Задача состоит в том, чтобы решать как срочные, так и важные проблемы в рамках единого подхода, учитывающего и предполагающего изменения в соотношении сил на мировой арене. Возможно, США и остаются самой могущественной, непобедимой державой, но исходной предпосылкой для преемника Буша должно стать признание того факта, что Америку нельзя считать ни всемогущей, ни неуязвимой.
Это, в свою очередь, означает, что все конкретные политические решения должны основываться на четком представлении о том, какое мироустройство позволяет наилучшим образом поддерживать американское лидерство и обеспечивать американские интересы. Характер будущей международной системы будет во многом зависеть от того, каким курсом пойдут США в ближайшие восемь лет.

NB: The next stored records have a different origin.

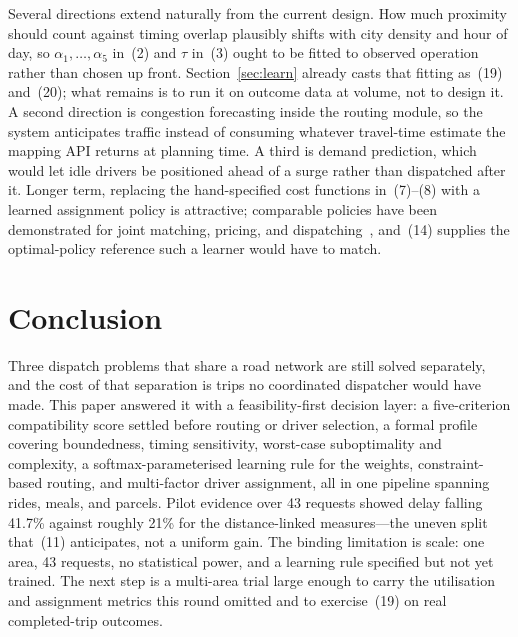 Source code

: \documentclass[conference]{IEEEtran}
\begin{document}
Several directions extend naturally from the current design. How much proximity should count against timing overlap plausibly shifts with
city density and hour of day, so $\alpha_1,\dots,\alpha_5$ in~(2) and $\tau$
in~(3) ought to be fitted to observed operation rather than chosen up front.
Section~\ref{sec:learn} already casts that fitting as~(19) and~(20); what
remains is to run it on outcome data at volume, not to design it. A second
direction is congestion forecasting inside the routing module, so the system
anticipates traffic instead of consuming whatever travel-time estimate the
mapping API returns at planning time. A third is demand prediction, which
would let idle drivers be positioned ahead of a surge rather than dispatched
after it. Longer term, replacing the hand-specified cost functions
in~(7)--(8) with a learned assignment policy is attractive; comparable
policies have been demonstrated for joint matching, pricing, and
dispatching~\cite{haliem2021,manchella2022}, and~(14) supplies the
optimal-policy reference such a learner would have to match.

\section{Conclusion}
Three dispatch problems that share a road network are still solved
separately, and the cost of that separation is trips no coordinated dispatcher
would have made. This paper answered it with a feasibility-first decision
layer: a five-criterion compatibility score settled before routing or driver
selection, a formal profile covering boundedness, timing sensitivity,
worst-case suboptimality and complexity, a softmax-parameterised learning rule
for the weights, constraint-based routing, and multi-factor driver assignment,
all in one pipeline spanning rides, meals, and parcels. Pilot evidence over 43
requests showed delay falling 41.7\% against roughly 21\% for the
distance-linked measures---the uneven split that~(11) anticipates, not a
uniform gain. The binding limitation is scale: one area, 43 requests, no
statistical power, and a learning rule specified but not yet trained. The next
step is a multi-area trial large enough to carry the utilisation and
assignment metrics this round omitted and to exercise~(19) on real
completed-trip outcomes.
\end{document}
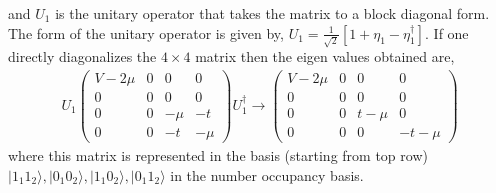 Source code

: \documentclass[12pt,a4paper]{article}
\begin{document}
and $U_{1}$ is the unitary operator that takes the matrix to a block diagonal form.
The form of the unitary operator is given by, $U_{1} =\frac{1}{\sqrt{2}}[1+\eta_{1}-\eta^{\dagger}_{1}]$. If one directly diagonalizes the $4\times 4$ matrix then the eigen values obtained are,
\begin{eqnarray}
U_{1}\begin{pmatrix}
 V-2\mu & 0 & 0 &0\\
 0 & 0 &0 &0 \\
 0 & 0 & -\mu & -t\\
 0 & 0 & -t & -\mu 
\end{pmatrix}U_{1}^{\dagger}\rightarrow  \begin{pmatrix}
 V-2\mu & 0 & 0 &0\\
 0 & 0 &0 &0 \\
 0 & 0 & t-\mu & 0\\
 0 & 0 & 0 & -t-\mu 
\end{pmatrix}
\end{eqnarray}
where this matrix is represented in the basis (starting from top row) $|1_{1}1_{2}\rangle, |0_{1}0_{2}\rangle , |1_{1}0_{2}\rangle, |0_{1}1_{2}\rangle$ in the number occupancy basis.
\end{document}
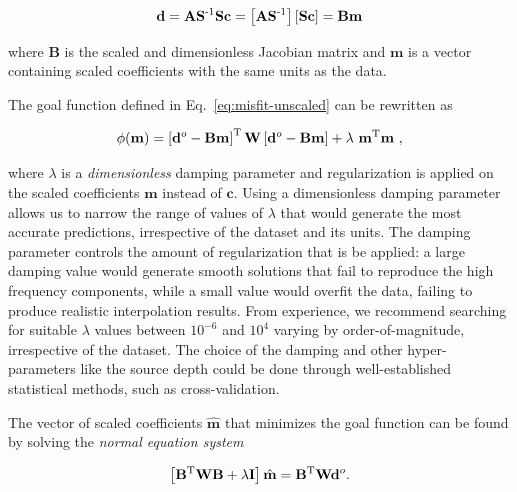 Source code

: \begin{equation}
    \mathbf{d}
    =
    \mathbf{A} \mathbf{S}^{\text{-}1} \mathbf{S} \mathbf{c}
    =
    \left[
        \mathbf{A} \mathbf{S}^{\text{-}1}
    \right]
    \left[
        \mathbf{S} \mathbf{c}
    \right]
    =
    \mathbf{B} \mathbf{m}
\end{equation}

\noindent where $\mathbf{B}$ is the scaled and dimensionless Jacobian matrix
and $\mathbf{m}$ is a vector containing scaled coefficients with the same units
as the data.

The goal function defined in Eq.~\ref{eq:misfit-unscaled} can be
rewritten as

\begin{equation}
    \phi(\mathbf{m}) =
    \left[\mathbf{d}^o - \mathbf{B}\mathbf{m}\right]^{\text{T}}
    \mathbf{W}
    \left[\mathbf{d}^o - \mathbf{B}\mathbf{m}\right]
    + \lambda\ \mathbf{m}^{\text{T}}\mathbf{m}
    \ ,
    \label{eq:misfit}
\end{equation}

\noindent where $\lambda$ is a \emph{dimensionless} damping parameter and
regularization is applied on the scaled coefficients $\mathbf{m}$ instead of
$\mathbf{c}$.
Using a dimensionless damping parameter allows us to narrow the range of values
of $\lambda$ that would generate the most accurate predictions, irrespective
of the dataset and its units.
The damping parameter controls the amount of regularization that is be applied:
a large damping value would generate smooth solutions that fail to reproduce
the high frequency components, while a small value would overfit the data,
failing to produce realistic interpolation results.
From experience, we recommend searching for suitable $\lambda$ values between
$10^{-6}$ and $10^{4}$ varying by order-of-magnitude, irrespective of the
dataset.
The choice of the damping and other hyper-parameters like the source depth could be done through
well-established statistical methods, such as cross-validation.

The vector of scaled coefficients $\hat{\mathbf{m}}$ that minimizes the goal
function can be found by solving the \emph{normal equation system}
\citep{menke1989}

\begin{equation}
    \left[
      \mathbf{B}^{\text{T}} \mathbf{W} \mathbf{B} + \lambda \mathbf{I}
    \right]
    \hat{\mathbf{m}} =
    \mathbf{B}^{\text{T}}\mathbf{W}
    \mathbf{d}^o.
    \label{eq:least_squares_solution}
\end{equation}

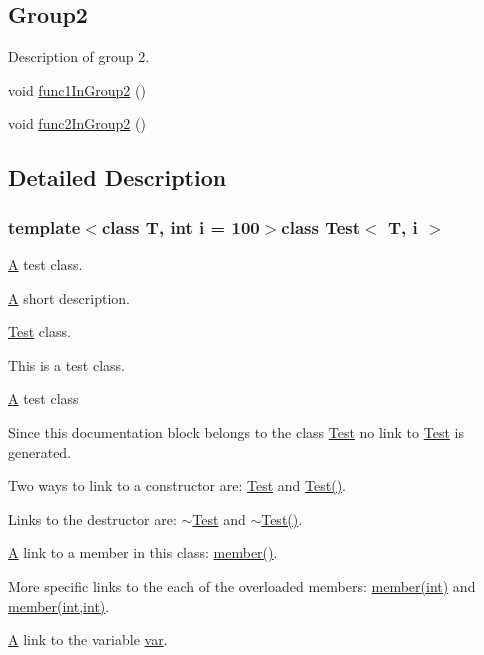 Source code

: \subsection*{Group2}
\label{_amgrp6be2faefeff8740e94471f5ae04da6d0}%
Description of group 2. \begin{DoxyCompactItemize}
\item 
void \hyperlink{classTest_a627da802edbda6cebe0849202e3da85e}{func1\-In\-Group2} ()
\item 
void \hyperlink{classTest_ae6d5e6f9e0d9ac70e976be7476499b74}{func2\-In\-Group2} ()
\end{DoxyCompactItemize}


\subsection{Detailed Description}
\subsubsection*{template$<$class T, int i = 100$>$class Test$<$ T, i $>$}

\hyperlink{classA}{A} test class. 

\hyperlink{classA}{A} short description.

\hyperlink{classTest}{Test} class.

This is a test class.

\hyperlink{classA}{A} test class

Since this documentation block belongs to the class \hyperlink{classTest}{Test} no link to \hyperlink{classTest}{Test} is generated.

Two ways to link to a constructor are\-: \hyperlink{classTest}{Test} and \hyperlink{classTest_a44e3a28c552193de099601e2910531f1}{Test()}.

Links to the destructor are\-: \hyperlink{classTest_a31b169208ad4fc5344a7b6b8e1fd00c1}{$\sim$\-Test} and \hyperlink{classTest_a31b169208ad4fc5344a7b6b8e1fd00c1}{$\sim$\-Test()}.

\hyperlink{classA}{A} link to a member in this class\-: \hyperlink{classTest_a703997077e40c222687a0ea2973a9ea1}{member()}.

More specific links to the each of the overloaded members\-: \hyperlink{classTest_ac2f90eeb597ab8382dcdfcdf1df720f1}{member(int)} and \hyperlink{classTest_aea163a1016f022bdb9e4acc3a32fa3eb}{member(int,int)}.

\hyperlink{classA}{A} link to the variable \hyperlink{classTest_ae75d55c8cf6390227d51c0965a4de296}{var}.

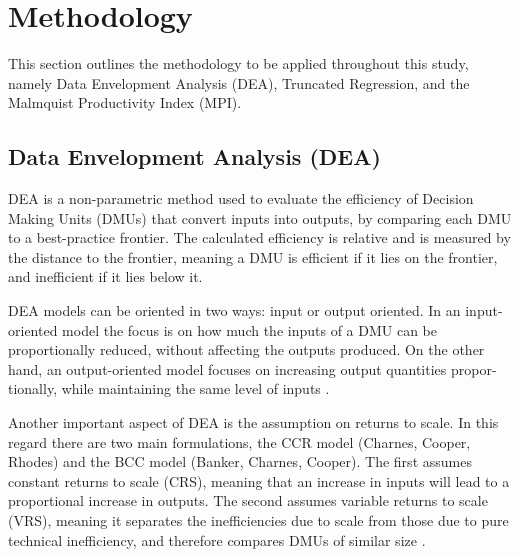 
\section{Methodology}
\label{sec:imple}
This section outlines the methodology to be applied throughout this study, namely Data Envelopment Analysis (DEA), Truncated Regression, and the Malmquist Productivity Index (MPI). 
\subsection{Data Envelopment Analysis (DEA)}
\label{dea}
DEA is a non-parametric method used to evaluate the efficiency of Decision Making Units (DMUs) that convert inputs into outputs, by comparing each DMU to a best-practice frontier. The calculated efficiency is relative and is
measured by the distance to the frontier, meaning a DMU is efficient if it lies on the frontier, and inefficient if it lies below it. 

DEA models can be oriented in two ways: input or output oriented. In an input-oriented model the focus is on how much the inputs of a DMU can be proportionally reduced, without affecting the outputs
produced. On the other hand, an output-oriented model focuses on increasing output quantities propor-
tionally, while maintaining the same level of inputs \cite{charnes1994}. 

Another important aspect of DEA is the assumption on returns to scale. In this regard there are two
main formulations, the CCR model (Charnes, Cooper, Rhodes) and the BCC model (Banker, Charnes,
Cooper). The first assumes constant returns to scale (CRS), meaning that an increase in inputs will lead to a proportional increase in outputs. The second assumes variable returns to scale (VRS), meaning it separates the inefficiencies due to scale from those due to pure technical inefficiency, and therefore compares DMUs of similar size \cite{banker1984}. 

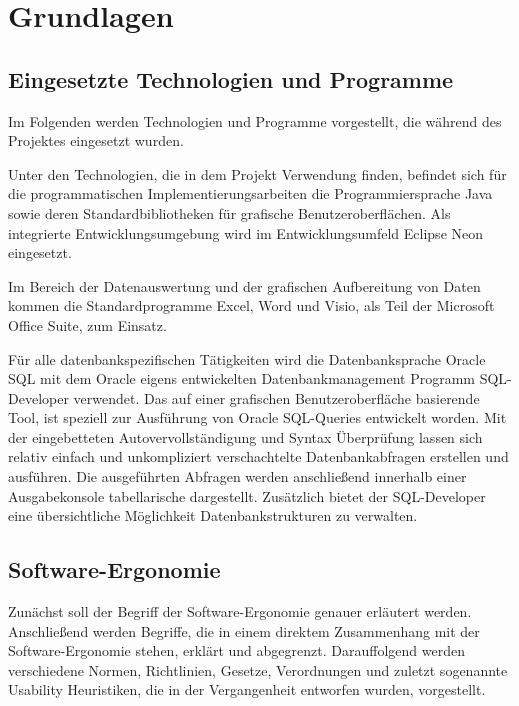 \section{Grundlagen}


\subsection{Eingesetzte Technologien und Programme}
Im Folgenden werden Technologien und Programme vorgestellt, die während des Projektes eingesetzt wurden.

Unter den Technologien, die in dem Projekt Verwendung finden, befindet sich für die programmatischen Implementierungsarbeiten die Programmiersprache Java sowie deren Standardbibliotheken für grafische Benutzeroberflächen. Als integrierte Entwicklungsumgebung wird im Entwicklungsumfeld Eclipse Neon eingesetzt. 

Im Bereich der Datenauswertung und der grafischen Aufbereitung von Daten kommen die Standardprogramme Excel, Word und Visio, als Teil der Microsoft Office Suite, zum Einsatz. 

Für alle datenbankspezifischen Tätigkeiten wird die Datenbanksprache Oracle SQL mit dem Oracle eigens entwickelten Datenbankmanagement Programm SQL-Developer verwendet. Das auf einer grafischen Benutzeroberfläche basierende Tool, ist speziell zur Ausführung von Oracle SQL-Queries entwickelt worden. Mit der eingebetteten Autovervollständigung und Syntax Überprüfung lassen sich relativ einfach und unkompliziert verschachtelte Datenbankabfragen erstellen und ausführen. Die ausgeführten Abfragen werden anschließend innerhalb einer Ausgabekonsole tabellarische dargestellt. Zusätzlich bietet der SQL-Developer eine übersichtliche Möglichkeit Datenbankstrukturen zu verwalten. 


\subsection{Software-Ergonomie}
Zunächst soll der Begriff der Software-Ergonomie genauer erläutert werden. Anschließend werden Begriffe, die in einem direktem Zusammenhang mit der Software-Ergonomie stehen, erklärt und abgegrenzt. Darauffolgend werden verschiedene Normen, Richtlinien, Gesetze, Verordnungen und zuletzt sogenannte Usability Heuristiken, die in der Vergangenheit entworfen wurden, vorgestellt.

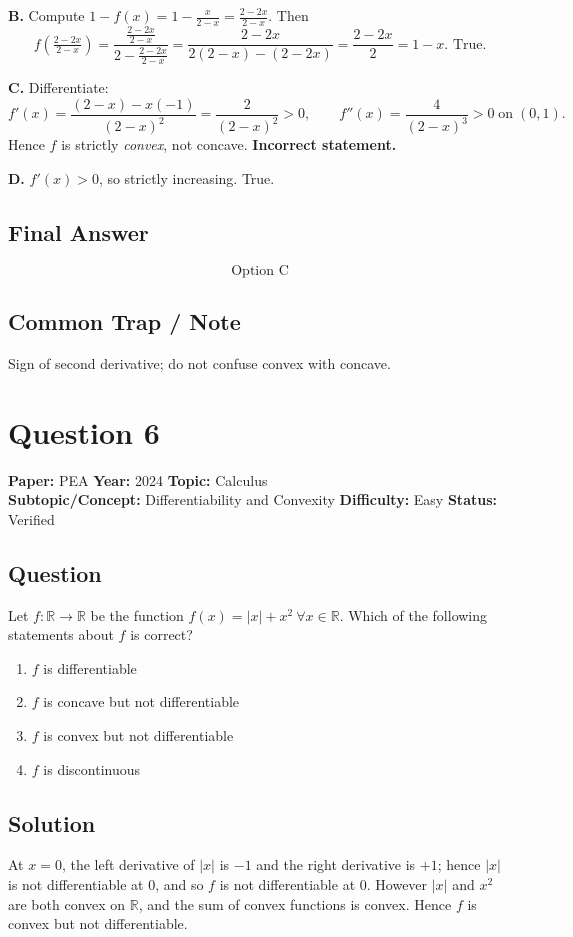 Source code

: \documentclass[11pt]{article}
\begin{document}
\textbf{B.} Compute $1-f(x) = 1-\tfrac{x}{2-x}=\tfrac{2-2x}{2-x}$. Then
\[
f\!\left(\tfrac{2-2x}{2-x}\right)
=\frac{\frac{2-2x}{2-x}}{2-\frac{2-2x}{2-x}}
=\frac{2-2x}{2(2-x)-(2-2x)}
=\frac{2-2x}{2}=1-x. \text{ True.}
\]

\textbf{C.} Differentiate:
\[
f'(x)=\frac{(2-x)-x(-1)}{(2-x)^2}=\frac{2}{(2-x)^2}>0,\qquad
f''(x)=\frac{4}{(2-x)^3}>0\;\text{on}\;(0,1).
\]
Hence $f$ is strictly \emph{convex}, not concave. \textbf{Incorrect statement.}

\textbf{D.} $f'(x)>0$, so strictly increasing. True.

\subsection*{Final Answer}
\[
\boxed{\text{Option C}}
\]

\subsection*{Common Trap / Note}
Sign of second derivative; do not confuse convex with concave.

\section*{Question 6}
\textbf{Paper:} PEA \quad \textbf{Year:} 2024 \quad \textbf{Topic:} Calculus \\
\textbf{Subtopic/Concept:} Differentiability and Convexity \quad \textbf{Difficulty:} Easy \quad \textbf{Status:} Verified

\subsection*{Question}
Let $f:\mathbb{R}\to\mathbb{R}$ be the function $f(x)=|x|+x^{2}\ \forall x\in\mathbb{R}$. Which of the following statements about $f$ is correct?
\begin{enumerate}[label=(\Alph*)]
\item $f$ is differentiable
\item $f$ is concave but not differentiable
\item $f$ is convex but not differentiable
\item $f$ is discontinuous
\end{enumerate}

\subsection*{Solution}
At $x=0$, the left derivative of $|x|$ is $-1$ and the right derivative is $+1$; hence $|x|$ is not differentiable at $0$, and so $f$ is not differentiable at $0$. However $|x|$ and $x^{2}$ are both convex on $\mathbb{R}$, and the sum of convex functions is convex. Hence $f$ is convex but not differentiable.
\end{document}
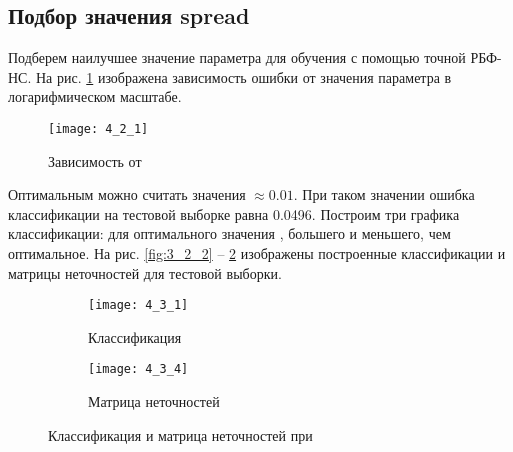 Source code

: \subsection{Подбор значения spread}


Подберем наилучшее значение параметра  для обучения с помощью точной РБФ-НС. На рис. \ref{fig:4_2_1} изображена зависимость ошибки  от значения параметра  в логарифмическом масштабе. 
\vspace{-1cm}
\begin{figure}[H]
\begin{center}
	\texttt{[image: 4\_2\_1]}
	\caption{Зависимость  от }
	\label{fig:4_2_1}
\end{center}
\end{figure}
\vspace{-0.5cm}

Оптимальным можно считать значения  $\approx 0.01$. При таком значении ошибка классификации на тестовой выборке равна 0.0496. Построим три графика классификации: для оптимального значения , большего и меньшего, чем оптимальное. На рис. \ref{fig:3_2_2} -- \ref{fig:3_2_4} изображены построенные классификации и матрицы неточностей для тестовой выборки. 
\vspace{-1cm}
\begin{figure}[H]
\begin{center}
	\begin{subfigure}{0.49\textwidth}
		\texttt{[image: 4\_3\_1]}
		\caption{Классификация}
	\end{subfigure}
	\begin{subfigure}{0.47\textwidth}
		\texttt{[image: 4\_3\_4]}
		\caption{Матрица неточностей}
	\end{subfigure}
	\caption{Классификация и матрица неточностей при }
	\label{fig:3_2_4}
\end{center}
\end{figure}

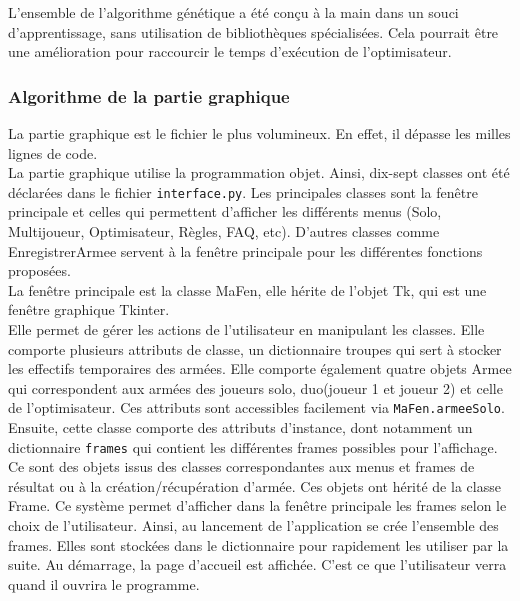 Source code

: \documentclass[a4paper]{article} %
\begin{document}
L'ensemble de l'algorithme génétique a été conçu à la main dans un souci d'apprentissage, sans utilisation de bibliothèques spécialisées. Cela pourrait être une amélioration pour raccourcir le temps d'exécution de l'optimisateur.

		\subsubsection{Algorithme de la partie graphique}\label{algoInterface}
La partie graphique est le fichier le plus volumineux. En effet, il dépasse les milles lignes de code.\\

La partie graphique utilise la programmation objet. Ainsi, dix-sept classes ont été déclarées dans le fichier \texttt{interface.py}. Les principales classes sont la fenêtre principale et celles qui permettent d'afficher les différents menus (Solo, Multijoueur, Optimisateur, Règles, FAQ, etc). D'autres classes comme EnregistrerArmee servent à la fenêtre principale pour les différentes fonctions proposées.\\

La fenêtre principale est la classe MaFen, elle hérite de l'objet Tk, qui est une fenêtre graphique Tkinter.
\\
Elle permet de gérer les actions de l'utilisateur en manipulant les classes. Elle comporte plusieurs attributs de classe, un dictionnaire troupes qui sert à stocker les effectifs temporaires des armées. Elle comporte également quatre objets Armee qui correspondent aux armées des joueurs solo, duo(joueur 1 et joueur 2) et celle de l'optimisateur. Ces attributs sont accessibles facilement via \texttt{MaFen.armeeSolo}.\\

Ensuite, cette classe comporte des attributs d'instance, dont notamment un dictionnaire \texttt{frames} qui contient les différentes frames possibles pour l'affichage. Ce sont des objets issus des classes correspondantes aux menus et frames de résultat ou à la  création/récupération d'armée. Ces objets ont hérité de la classe Frame. Ce système permet d'afficher dans la fenêtre principale les frames selon le choix de l'utilisateur. Ainsi, au lancement de l'application se crée l'ensemble des frames. Elles sont stockées dans le dictionnaire pour rapidement les utiliser par la suite. 
Au démarrage, la page d'accueil est affichée. C'est ce que l'utilisateur verra quand il ouvrira le programme. \\
\end{document}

Предполагает ли Вашингтон, что в будущем нас ждет новая эпоха международного соперничества, в рамках которого ему придется создавать сдержки и противовесы «взлету» Китая и других «новых великих держав»? Или он планирует создать «единый фронт демократий», призванный сыграть роль волнолома на пути авторитарного капитализма? А может быть, США будут стремиться развить и скорректировать либерально-правовую международную систему, которую они сами разработали полвека назад?
Будучи поклонником послевоенного миропорядка, я надеюсь, что преемник Буша выберет именно этот, последний вариант. Идеализм и реализм, принцип коллективных действий и национальные интересы — не взаимоисключающие понятия. Гениальность Рузвельта, Трумэна, Ачесона и других государственных деятелей той эпохи состояла в умении их сочетать.
Сейчас важнее всего, чтобы у следующего президента в руках был компас, позволяющий прокладывать курс в изменчивой международной обстановке. Г-н Обама прав, стараясь определить, какие проблемы должны стоять для него на первом месте. Но это зависит от ответа на вопрос: в каком мире Америка хотела бы жить?